La Confederación General del Trabajo (CGT) emitió un duro diagnóstico sobre la situación actual de las obras sociales sindicales, calificando el escenario como una crisis de proporciones casi terminales.
Uno de los ejes centrales del reclamo radica en el Fondo Solidario de Redistribución (FSR), el mecanismo encargado de reintegrar a las obras sociales los fondos destinados a tratamientos de alta complejidad y medicamentos de alto costo. Para la CGT, el Estado nacional debe regularizar estos flujos de manera urgente para evitar un cese de servicios en las prestaciones más sensibles.
El impacto del aumento de los insumos médicos, en su mayoría dolarizados, y las nuevas tecnologías aplicadas a la medicina han generado una presión financiera sin precedentes. Los representantes gremiales explicaron que, mientras los salarios base del cálculo de los aportes han perdido poder adquisitivo, los costos de los medicamentos y las prótesis han escalado a un ritmo muy superior.
Asimismo, la central obrera hizo hincapié en la proliferación de amparos judiciales que obligan a las obras sociales a cubrir tratamientos que, en ocasiones, no están contemplados en el Programa Médico Obligatorio (PMO) o que carecen de evidencia científica sólida. Si bien respetan el derecho a la salud de los afiliados, advierten que el financiamiento de estas coberturas excepcionales debe contar con un respaldo estatal específico.

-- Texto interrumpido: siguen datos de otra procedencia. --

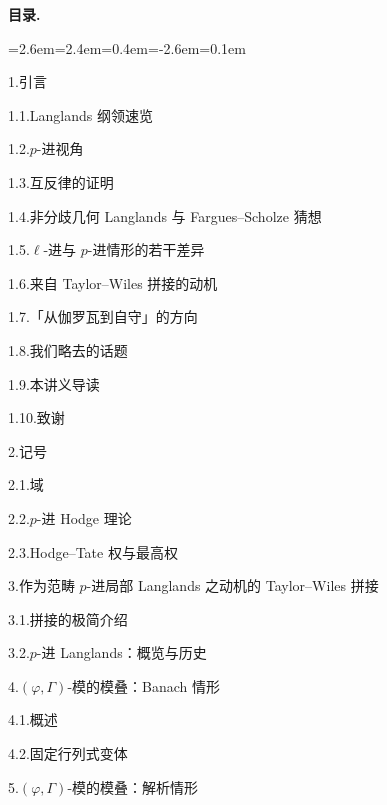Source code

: \medskip
\noindent\textbf{目录.}
\begin{list}{}{\leftmargin=2.6em=2.4em=0.4em\itemindent=-2.6em\itemsep=0.1em}
\item 1.\quad 引言
\item 1.1.\quad Langlands 纲领速览
\item 1.2.\quad $p$-进视角
\item 1.3.\quad 互反律的证明
\item 1.4.\quad 非分歧几何 Langlands 与 Fargues--Scholze 猜想
\item 1.5.\quad $\ell$-进与 $p$-进情形的若干差异
\item 1.6.\quad 来自 Taylor--Wiles 拼接的动机
\item 1.7.\quad 「从伽罗瓦到自守」的方向
\item 1.8.\quad 我们略去的话题
\item 1.9.\quad 本讲义导读
\item 1.10.\quad 致谢
\item 2.\quad 记号
\item 2.1.\quad 域
\item 2.2.\quad $p$-进 Hodge 理论
\item 2.3.\quad Hodge--Tate 权与最高权
\item 3.\quad 作为范畴 $p$-进局部 Langlands 之动机的 Taylor--Wiles 拼接
\item 3.1.\quad 拼接的极简介绍
\item 3.2.\quad $p$-进 Langlands：概览与历史
\item 4.\quad $(\varphi,\Gamma)$-模的模叠：Banach 情形
\item 4.1.\quad [EG23] 概述
\item 4.2.\quad 固定行列式变体
\item 5.\quad $(\varphi,\Gamma)$-模的模叠：解析情形
\end{list}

Además la CGT subrayó que la caída de la actividad económica y la precarización laboral se traducen en una disminución neta de los aportantes al sistema solidario de salud. Al haber menos trabajadores registrados, el sistema de reparto pierde su equilibrio natural, lo que obliga a las obras sociales más pequeñas a fusionarse o, en el peor de los casos, a enfrentar procesos de intervención ante la imposibilidad de cumplir con sus obligaciones prestacionales mínimas exigidas por la ley.
Ante este panorama, la dirigencia sindical solicitó una audiencia con las máximas autoridades del Ministerio de Salud y de la Superintendencia de Servicios de Salud. El objetivo es proponer una mesa de diálogo técnico que permita reformular las vías de financiamiento y establecer un marco de previsibilidad para el sector.
La CGT advirtió que, de no mediar soluciones estructurales en el corto plazo, la parálisis del sistema será inevitable. Por ello, instaron al Gobierno a considerar la salud de los trabajadores como una prioridad absoluta en la agenda pública, evitando que la crisis financiera se transforme en una emergencia sanitaria de alcance nacional.